Il Garante ha poi incontrato una delegazione di 10 internati.

In Italia vi sono 335 persone in casa lavoro, suddivise in 6 strutture, tra le quali Aversa.

La casa di reclusione di Aversa ospita  n 164 detenuti di cui 54 internati.

Il progetto di attività di pubblica utilità,  promosso dal garante Ciambriello, grazie al contributo della giunta regionale della Campania di Euro 20.000.00, coinvolgerà 15 “internati” , per un periodo di 6 mesi, in questa iniziativa.
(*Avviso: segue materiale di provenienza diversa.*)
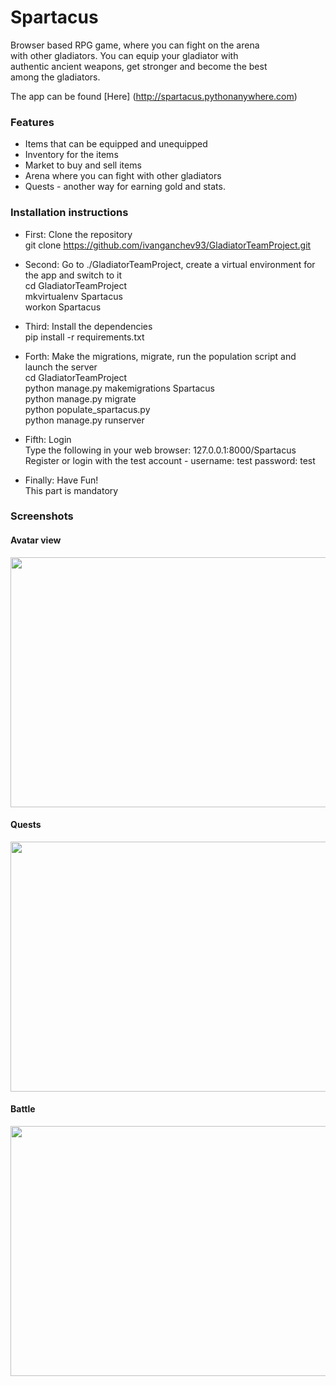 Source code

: # Spartacus

Browser based RPG game, where you can fight on the arena <br/>
with other gladiators. You can equip your gladiator with <br/>
authentic ancient weapons, get stronger and become the best <br/>
among the gladiators.

The app can be found [Here] (http://spartacus.pythonanywhere.com)

### Features
- Items that can be equipped and unequipped
- Inventory for the items
- Market to buy and sell items
- Arena where you can fight with other gladiators
- Quests - another way for earning gold and stats.

### Installation instructions

- First: Clone the repository<br/>
    git clone https://github.com/ivanganchev93/GladiatorTeamProject.git<br/>
    
- Second: Go to ./GladiatorTeamProject, create a virtual environment for the app and switch to it<br/>
    cd GladiatorTeamProject<br/>
    mkvirtualenv Spartacus<br/>
    workon Spartacus<br/>
    
- Third: Install the dependencies<br/>
    pip install -r requirements.txt<br/>
    
- Forth: Make the migrations, migrate, run the population script and launch the server<br/>
    cd GladiatorTeamProject<br/>
    python manage.py makemigrations Spartacus<br/>
    python manage.py migrate<br/>
    python populate_spartacus.py<br/>
    python manage.py runserver<br/>
    
- Fifth: Login<br/>
    Type the following in your web browser: 127.0.0.1:8000/Spartacus<br/>
    Register or login with the test account - username: test password: test<br/>
  
- Finally: Have Fun!<br/>
    This part is mandatory<br/>

### Screenshots

#### Avatar view
<img src = "GladiatorTeamProject/static/images/screenshot1.jpg" width= 600 height= 400>

#### Quests
<img src = "GladiatorTeamProject/static/images/screenshot2.jpg" width= 600 height= 400>

#### Battle
<img src = "GladiatorTeamProject/static/images/screenshot3.jpg" width= 600 height= 400>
Per il Garante Ciambriello: “Le case lavoro messe su con un decreto del 1930 del Ministro Rocco vanno superate perché non sono né case, né offrono lavoro. Nella fattispecie sono detenuti veri e propri. Sono chiusi, hanno gli stessi ritmi di vita di tutti i detenuti, non sono a custodia attenuata. Ad Aversa, tra i 54 internati,  sono circa 20, le persone con sofferenza psichica e addirittura 3 con provvedimento del magistrato che devono andare in REMS ( Residenze per l’esecuzione di misura di sicurezza) e 2 con PTRI ( progetto terapeutico riabilitativo individualizzato). Non c’è la presenza di uno psichiatra.  Credo che questa sia una condizione di ingiustizia che non può essere ignorata. A tale scopo ritengo che questa iniziativa propende a voler dare visibilità a questi invisibili, in un luogo che non rappresenta né una casa ( con relazioni, affettività, habitat con spazi di libertà)  né una possibilità di riscatto attraverso il lavoro vero e proprio. Insomma occorre pensare a luoghi non detentivi, case che siano veramente tali e contesti di lavoro e di inclusione sociale che coinvolgano sempre di più gli enti locali. Insomma delle vere misure alternative di reinserimento sociale».